Daoed Joesoef, Sosok Pengabdi Dunia Pendidikan
Daoed Joesoef.
Enam tahun setelah nikah mereka ke Paris, Prancis, karena Daoed memperoleh beasiswa Ford Foundation.  Dia diterima di Universite Pluri-disciplinaire de Paris I, Pantheon-Sorbonne. ”Sebenarnya Ibu juga dapat beasiswa dari Rockefeller Foundation. Tapi, karena anak kami Yanti (Sri Soelaksmi Damayanti)  baru umur satu tahun dua bulan, maka Ibu mengalah walaupun juga ikut ke Paris,” katanya.

Apalagi, lanjut Daoed, kelahiran putrid tunggalnya itu sudah dinanti-nanti selama lima tahun. ”Ibu itu orang Jawa, takut kualat,” tambahnya.

Daoed sukses mendapat dua gelar doktor sekaligus. Yakni, doktor untuk ilmu hubungan internasional dan keuangan internasional serta doktor untuk ilmu ekonomi. Sewaktu di Prancis itulah, pria yang menguasai bahasa Belanda, Inggris, Jerman, dan Prancis ini kerap mengadakan diskusi tentang ekonomi dan politik tanah air. Pulang dari Prancis, pada 1971, klub diskusi itu dilembagakan menjadi Center for Strategic and International Studies (CSIS), dan Daoed diangkat sebagai ketua dewan direksi. Saat memimpin CSIS, pada 1978 Daoed menerima penugasan dari Presiden Soeharto sebagai Menteri Pendidikan dan Kebudayaan.
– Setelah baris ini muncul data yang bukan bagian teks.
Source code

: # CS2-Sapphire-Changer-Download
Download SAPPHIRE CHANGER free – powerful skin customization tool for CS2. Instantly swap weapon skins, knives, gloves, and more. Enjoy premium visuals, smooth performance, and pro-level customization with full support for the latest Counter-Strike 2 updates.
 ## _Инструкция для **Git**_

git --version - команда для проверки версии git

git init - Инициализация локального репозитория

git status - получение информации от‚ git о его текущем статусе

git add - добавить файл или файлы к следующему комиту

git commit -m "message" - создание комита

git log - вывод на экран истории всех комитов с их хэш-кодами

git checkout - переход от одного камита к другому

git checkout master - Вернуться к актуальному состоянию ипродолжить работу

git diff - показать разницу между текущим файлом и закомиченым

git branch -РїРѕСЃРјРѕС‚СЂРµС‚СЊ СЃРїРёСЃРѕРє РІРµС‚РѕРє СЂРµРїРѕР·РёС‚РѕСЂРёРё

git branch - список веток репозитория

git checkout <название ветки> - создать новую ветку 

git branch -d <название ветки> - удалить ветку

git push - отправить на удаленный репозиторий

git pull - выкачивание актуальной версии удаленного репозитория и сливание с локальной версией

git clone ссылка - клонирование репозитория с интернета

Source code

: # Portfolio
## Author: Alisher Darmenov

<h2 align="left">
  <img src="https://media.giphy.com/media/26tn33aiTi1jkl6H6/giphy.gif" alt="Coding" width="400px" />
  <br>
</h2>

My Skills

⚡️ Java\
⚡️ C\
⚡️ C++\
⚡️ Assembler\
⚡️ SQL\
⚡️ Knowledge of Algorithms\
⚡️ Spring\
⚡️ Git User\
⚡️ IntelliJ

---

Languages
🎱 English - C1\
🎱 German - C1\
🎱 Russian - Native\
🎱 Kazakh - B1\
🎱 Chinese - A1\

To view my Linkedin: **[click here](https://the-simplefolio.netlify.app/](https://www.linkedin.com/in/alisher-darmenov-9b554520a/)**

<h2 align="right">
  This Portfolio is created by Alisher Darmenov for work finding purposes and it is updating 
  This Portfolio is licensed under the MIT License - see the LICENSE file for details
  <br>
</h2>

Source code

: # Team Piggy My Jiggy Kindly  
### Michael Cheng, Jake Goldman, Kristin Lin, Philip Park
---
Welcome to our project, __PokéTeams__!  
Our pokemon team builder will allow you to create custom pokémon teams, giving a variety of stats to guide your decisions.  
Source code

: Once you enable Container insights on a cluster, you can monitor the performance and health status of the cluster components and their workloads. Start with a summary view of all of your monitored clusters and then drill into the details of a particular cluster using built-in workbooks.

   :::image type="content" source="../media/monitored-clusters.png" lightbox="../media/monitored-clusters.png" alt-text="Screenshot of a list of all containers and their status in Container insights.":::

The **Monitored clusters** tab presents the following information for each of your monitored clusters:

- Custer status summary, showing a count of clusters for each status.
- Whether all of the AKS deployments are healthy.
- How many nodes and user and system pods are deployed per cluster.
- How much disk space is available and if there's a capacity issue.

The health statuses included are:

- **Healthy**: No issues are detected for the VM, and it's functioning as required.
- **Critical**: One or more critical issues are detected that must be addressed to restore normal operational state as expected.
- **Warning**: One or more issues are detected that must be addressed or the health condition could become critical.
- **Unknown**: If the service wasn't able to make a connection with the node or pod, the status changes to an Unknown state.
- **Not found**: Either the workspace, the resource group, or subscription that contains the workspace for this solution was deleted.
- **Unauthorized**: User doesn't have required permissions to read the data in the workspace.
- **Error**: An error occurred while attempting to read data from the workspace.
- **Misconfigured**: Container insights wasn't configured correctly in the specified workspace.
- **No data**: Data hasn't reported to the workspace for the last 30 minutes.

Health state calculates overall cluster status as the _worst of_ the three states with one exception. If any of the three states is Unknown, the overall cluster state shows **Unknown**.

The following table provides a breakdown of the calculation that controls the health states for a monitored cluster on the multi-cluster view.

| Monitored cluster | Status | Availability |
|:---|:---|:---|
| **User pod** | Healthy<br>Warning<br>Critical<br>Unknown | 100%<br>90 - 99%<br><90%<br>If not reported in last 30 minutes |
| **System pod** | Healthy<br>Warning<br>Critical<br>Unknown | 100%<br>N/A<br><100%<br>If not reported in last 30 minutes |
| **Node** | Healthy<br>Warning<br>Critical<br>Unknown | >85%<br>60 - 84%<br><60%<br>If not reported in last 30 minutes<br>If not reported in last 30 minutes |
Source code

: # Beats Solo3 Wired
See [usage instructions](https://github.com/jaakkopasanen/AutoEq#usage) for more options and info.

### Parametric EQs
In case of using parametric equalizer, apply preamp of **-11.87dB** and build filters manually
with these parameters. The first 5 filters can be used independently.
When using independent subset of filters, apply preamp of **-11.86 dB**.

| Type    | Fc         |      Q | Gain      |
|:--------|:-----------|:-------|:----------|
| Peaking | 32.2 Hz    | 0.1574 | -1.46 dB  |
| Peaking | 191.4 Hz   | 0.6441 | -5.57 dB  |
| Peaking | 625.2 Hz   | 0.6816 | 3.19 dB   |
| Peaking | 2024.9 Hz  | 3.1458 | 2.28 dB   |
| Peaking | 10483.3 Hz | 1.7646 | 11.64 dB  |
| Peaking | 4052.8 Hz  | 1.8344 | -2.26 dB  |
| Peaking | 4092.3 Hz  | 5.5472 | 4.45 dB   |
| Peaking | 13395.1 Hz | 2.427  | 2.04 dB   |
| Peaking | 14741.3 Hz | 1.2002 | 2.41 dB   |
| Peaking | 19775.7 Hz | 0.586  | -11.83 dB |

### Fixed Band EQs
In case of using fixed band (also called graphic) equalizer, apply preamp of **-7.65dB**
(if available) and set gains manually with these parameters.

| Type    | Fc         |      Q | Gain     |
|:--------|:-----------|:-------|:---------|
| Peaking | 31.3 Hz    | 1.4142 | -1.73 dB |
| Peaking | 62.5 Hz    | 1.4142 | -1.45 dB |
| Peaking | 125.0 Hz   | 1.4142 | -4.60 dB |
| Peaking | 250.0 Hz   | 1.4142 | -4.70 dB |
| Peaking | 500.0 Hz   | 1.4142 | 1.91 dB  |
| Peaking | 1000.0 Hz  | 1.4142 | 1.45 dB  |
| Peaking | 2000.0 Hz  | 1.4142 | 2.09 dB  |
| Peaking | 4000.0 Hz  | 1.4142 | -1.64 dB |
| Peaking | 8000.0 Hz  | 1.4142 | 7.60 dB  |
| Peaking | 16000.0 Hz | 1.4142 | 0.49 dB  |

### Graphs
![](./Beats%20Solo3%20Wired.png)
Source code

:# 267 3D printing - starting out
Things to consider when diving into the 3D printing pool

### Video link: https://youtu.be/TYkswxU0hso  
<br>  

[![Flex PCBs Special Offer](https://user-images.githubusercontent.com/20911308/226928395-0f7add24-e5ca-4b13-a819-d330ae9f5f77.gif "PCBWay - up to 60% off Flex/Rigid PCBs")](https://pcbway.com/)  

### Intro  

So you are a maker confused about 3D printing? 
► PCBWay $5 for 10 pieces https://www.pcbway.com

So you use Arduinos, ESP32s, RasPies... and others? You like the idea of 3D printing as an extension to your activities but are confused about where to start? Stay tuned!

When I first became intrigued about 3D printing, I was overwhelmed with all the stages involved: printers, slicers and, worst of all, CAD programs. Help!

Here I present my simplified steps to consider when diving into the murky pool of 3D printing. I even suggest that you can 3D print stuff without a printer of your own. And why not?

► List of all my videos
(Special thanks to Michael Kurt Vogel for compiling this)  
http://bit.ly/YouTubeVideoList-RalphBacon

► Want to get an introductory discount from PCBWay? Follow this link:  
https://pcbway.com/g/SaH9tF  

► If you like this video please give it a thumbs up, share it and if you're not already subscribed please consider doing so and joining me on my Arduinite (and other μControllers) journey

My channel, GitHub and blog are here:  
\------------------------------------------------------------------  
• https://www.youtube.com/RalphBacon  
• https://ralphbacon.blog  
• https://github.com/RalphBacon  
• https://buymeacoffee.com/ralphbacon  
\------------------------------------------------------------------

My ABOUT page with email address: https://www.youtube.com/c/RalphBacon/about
Daoed yang masih aktif menulis artikel di media massa itu mengaku cemas dengan kondisi pendidikan sekarang. ”Saya khawatir kalau dana ditambah (menjadi 20 persen dari total APBN) justru semakin kacau, karena konsep dasarnya belum ada,” katanya.

Dia juga prihatin dengan kondisi guru di Indonesia. Alasannya, guru  itu bukan orang sembarangan. Ada penelitian di Inggris, kata Daoed, rata-rata guru dalam setiap mata pelajaran membuat keputusan 300 kali. ”Sekarang ini ada anak-anak yang benci matematika karena gurunya salah mengajar,” katanya.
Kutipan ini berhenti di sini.